So what is it about second daughters that they make such great literary companions? I’m thinking about Elizabeth Bennet and Jo March, and now Cassandra Mortmain. I love her voice: smart and funny, pragmatic, and occasionally naive. When I first read that the book was told in diary form, I was a little hesitant. I don’t know what I was expecting–Hello Kitty? And I’m not sure why Dodie Smith chose to tell the story that way, except, I suppose, as a device. But I think it works, allowing Cassandra to be honest in her thoughts while organizing them for posterity too—or at least allowing her to practice being an author. (Another thing I love: that Smith winks at Pride and Prejudice, paralleling its plot, and then having Cassandra acknowledge the similarities. And here’s something fun I found out: Jane Austen was herself a second daughter. Her older sister’s name was. . .Cassandra.)
Now that we’ve met our cast of characters, what do you think of them? I don’t think there’s a single one I dislike—not even Rose, for all of her sulkiness. Just for the indignity of the screwball Rose-as-bear scene, I think I can forgive the less-than-gracious behavior that preceded it. I’m a bit torn about the father: On the one hand, I pity him because he’s so aware of his failures (as much as Topaz tries to protect him). On the other hand, I just want to shake him! Go find a way to put food on the table! Which the most admirable Stephen does, and I think it would break my heart a little if Cassandra never realizes how rare he is. I have that little oh-no feeling in my stomach every time I think she’s going to throw him over for the more obvious charms of the Cotton brothers.
Yes, they had some choice things to say about Rose, and they went on to snub the family. But by virtue of the laws of Austen-esque plots, they had to, right? And then they were such good sports about the ”bear.” And then, let’s face it, there’s all that $$$—they are kind of the embodiment of the bluebell scent from that London department store. Still, right now Stephen has my heart.
As luck would have it, we left the Montmains just as they were about to make their debut at Scoatney Hall—kind of a cliff-hanger. This could be a big game-changer for the Montmains, so I’m glad I can now read on. Let’s cover through Chapter 12 by next Friday.
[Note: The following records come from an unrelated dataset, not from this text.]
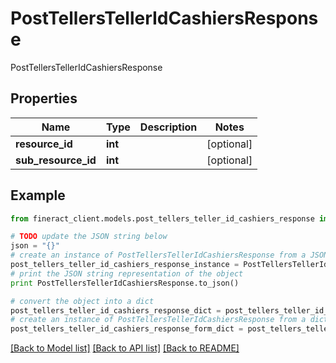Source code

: # PostTellersTellerIdCashiersResponse

PostTellersTellerIdCashiersResponse

## Properties

Name | Type | Description | Notes
------------ | ------------- | ------------- | -------------
**resource_id** | **int** |  | [optional] 
**sub_resource_id** | **int** |  | [optional] 

## Example

```python
from fineract_client.models.post_tellers_teller_id_cashiers_response import PostTellersTellerIdCashiersResponse

# TODO update the JSON string below
json = "{}"
# create an instance of PostTellersTellerIdCashiersResponse from a JSON string
post_tellers_teller_id_cashiers_response_instance = PostTellersTellerIdCashiersResponse.from_json(json)
# print the JSON string representation of the object
print PostTellersTellerIdCashiersResponse.to_json()

# convert the object into a dict
post_tellers_teller_id_cashiers_response_dict = post_tellers_teller_id_cashiers_response_instance.to_dict()
# create an instance of PostTellersTellerIdCashiersResponse from a dict
post_tellers_teller_id_cashiers_response_form_dict = post_tellers_teller_id_cashiers_response.from_dict(post_tellers_teller_id_cashiers_response_dict)
```
[[Back to Model list]](../README.md#documentation-for-models) [[Back to API list]](../README.md#documentation-for-api-endpoints) [[Back to README]](../README.md)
Now, on a completely different topic, has anyone in the tri-state area stopped in at the Real Simple Pop-Up Shop? It opened in Rockefeller Center on Wednesday, a truly dismal rain-and-wind-fest here in NYC. But it’s right across the plaza from the big Christmas tree, which I saw lit in all its glory for the first time last night as I was making my way to the shop. The store itself is fun—gifts, food demos, L’Oreal makeovers, and sweepstakes (one you can actually enter online). Anyway, this is a long windup to tell you that there will be four book signings there starting today. Tim Gunn and Jessica Seinfeld are among the authors. Stop by if you can!
Until next Friday, Bookies, have a great week.